Fondation Jérôme Lejeune : Vous êtes l’auteur de Jeanne et les post-humains, une pièce de théâtre sur le transhumanisme. Est-ce du théâtre de science-fiction ?
Fabrice Hadjadj : Le propre de notre époque est l’abolition des frontières entre le réalisme et la science-fiction. Le genre futuriste est même devenu ringard, archaïque, en comparaison de ce qui se trame réellement et que nous avons du mal à concevoir. Dans cette pièce, je n’ai presque rien inventé. Je n’ai fait que pousser le curseur d’un cran, avec une cruauté que j’espère à la fois révélatrice et jubilatoire.

Cette problématique du transhumanisme conduit à réfléchir sur le sens de l’homme face à la science. Elle a été au cœur de la vie de Jérôme Lejeune. Sa réflexion vous a-t-elle inspiré pour la rédaction de la pièce ?
J’ai été marqué par le texte de L’enceinte concentrationnaire et cette affaire qui eut lieu, comme par hasard, dans le Maryland : le pays de Marie. Il y a là de quoi écrire une tragédie et plus encore.
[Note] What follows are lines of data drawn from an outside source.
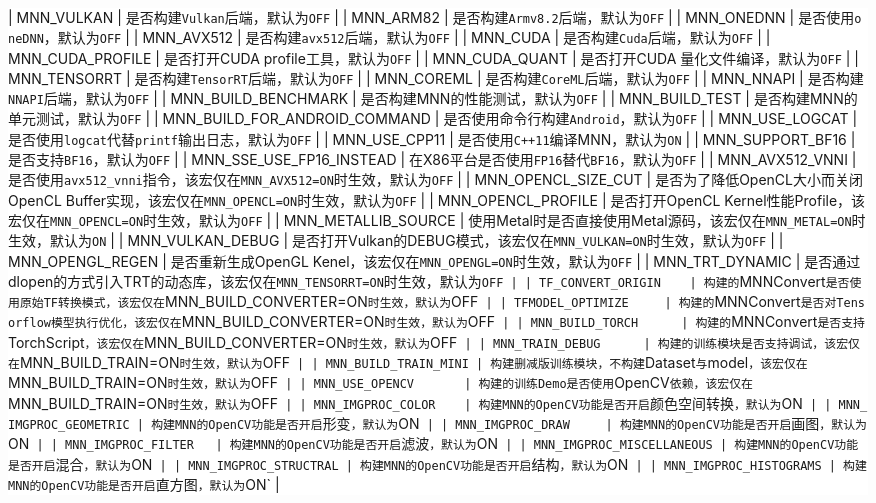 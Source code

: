 | MNN_VULKAN           | 是否构建`Vulkan`后端，默认为`OFF` |
| MNN_ARM82            | 是否构建`Armv8.2`后端，默认为`OFF` |
| MNN_ONEDNN           | 是否使用`oneDNN`，默认为`OFF` |
| MNN_AVX512           | 是否构建`avx512`后端，默认为`OFF` |
| MNN_CUDA             | 是否构建`Cuda`后端，默认为`OFF` |
| MNN_CUDA_PROFILE     | 是否打开CUDA profile工具，默认为`OFF` |
| MNN_CUDA_QUANT       | 是否打开CUDA 量化文件编译，默认为`OFF` |
| MNN_TENSORRT         | 是否构建`TensorRT`后端，默认为`OFF` |
| MNN_COREML           | 是否构建`CoreML`后端，默认为`OFF` |
| MNN_NNAPI            | 是否构建`NNAPI`后端，默认为`OFF`  |
| MNN_BUILD_BENCHMARK  | 是否构建MNN的性能测试，默认为`OFF` |
| MNN_BUILD_TEST       | 是否构建MNN的单元测试，默认为`OFF` |
| MNN_BUILD_FOR_ANDROID_COMMAND | 是否使用命令行构建`Android`，默认为`OFF` |
| MNN_USE_LOGCAT       | 是否使用`logcat`代替`printf`输出日志，默认为`OFF` |
| MNN_USE_CPP11        | 是否使用`C++11`编译MNN，默认为`ON` |
| MNN_SUPPORT_BF16     | 是否支持`BF16`，默认为`OFF` |
| MNN_SSE_USE_FP16_INSTEAD | 在X86平台是否使用`FP16`替代`BF16`，默认为`OFF` |
| MNN_AVX512_VNNI      | 是否使用`avx512_vnni`指令，该宏仅在`MNN_AVX512=ON`时生效，默认为`OFF` |
| MNN_OPENCL_SIZE_CUT  | 是否为了降低OpenCL大小而关闭OpenCL Buffer实现，该宏仅在`MNN_OPENCL=ON`时生效，默认为`OFF` |
| MNN_OPENCL_PROFILE   | 是否打开OpenCL Kernel性能Profile，该宏仅在`MNN_OPENCL=ON`时生效，默认为`OFF` |
| MNN_METALLIB_SOURCE  | 使用Metal时是否直接使用Metal源码，该宏仅在`MNN_METAL=ON`时生效，默认为`ON` |
| MNN_VULKAN_DEBUG     | 是否打开Vulkan的DEBUG模式，该宏仅在`MNN_VULKAN=ON`时生效，默认为`OFF` |
| MNN_OPENGL_REGEN     | 是否重新生成OpenGL Kenel，该宏仅在`MNN_OPENGL=ON`时生效，默认为`OFF` |
| MNN_TRT_DYNAMIC      | 是否通过dlopen的方式引入TRT的动态库，该宏仅在`MNN_TENSORRT=ON`时生效，默认为`OFF |
| TF_CONVERT_ORIGIN    | 构建的`MNNConvert`是否使用原始TF转换模式，该宏仅在`MNN_BUILD_CONVERTER=ON`时生效，默认为`OFF` |
| TFMODEL_OPTIMIZE     | 构建的`MNNConvert`是否对Tensorflow模型执行优化，该宏仅在`MNN_BUILD_CONVERTER=ON`时生效，默认为`OFF` |
| MNN_BUILD_TORCH      | 构建的`MNNConvert`是否支持`TorchScript`，该宏仅在`MNN_BUILD_CONVERTER=ON`时生效，默认为`OFF` |
| MNN_TRAIN_DEBUG      | 构建的训练模块是否支持调试，该宏仅在`MNN_BUILD_TRAIN=ON`时生效，默认为`OFF` |
| MNN_BUILD_TRAIN_MINI | 构建删减版训练模块，不构建`Dataset`与`model`，该宏仅在`MNN_BUILD_TRAIN=ON`时生效，默认为`OFF` |
| MNN_USE_OPENCV       | 构建的训练Demo是否使用`OpenCV`依赖，该宏仅在`MNN_BUILD_TRAIN=ON`时生效，默认为`OFF` |
| MNN_IMGPROC_COLOR    | 构建MNN的OpenCV功能是否开启`颜色空间转换`，默认为`ON` |
| MNN_IMGPROC_GEOMETRIC | 构建MNN的OpenCV功能是否开启`形变`，默认为`ON` |
| MNN_IMGPROC_DRAW     | 构建MNN的OpenCV功能是否开启`画图`，默认为`ON` |
| MNN_IMGPROC_FILTER   | 构建MNN的OpenCV功能是否开启`滤波`，默认为`ON` |
| MNN_IMGPROC_MISCELLANEOUS | 构建MNN的OpenCV功能是否开启`混合`，默认为`ON` |
| MNN_IMGPROC_STRUCTRAL | 构建MNN的OpenCV功能是否开启`结构`，默认为`ON` |
| MNN_IMGPROC_HISTOGRAMS | 构建MNN的OpenCV功能是否开启`直方图`，默认为`ON` |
Car il me semble que ce vers quoi tend l’actuelle emprise technologique, c’est une contre-Annonciation et une désincarnation. Le produit de la biogénétique doit se substituer au fruit des entrailles, et la chair faite bits, au Verbe fait chair. « In vitro veritas », disait Philippe Muray, qu’il s’agisse du verre de l’éprouvette ou de la vitre de l’écran.

Quel est le lien entre l’eugénisme et le transhumanisme ?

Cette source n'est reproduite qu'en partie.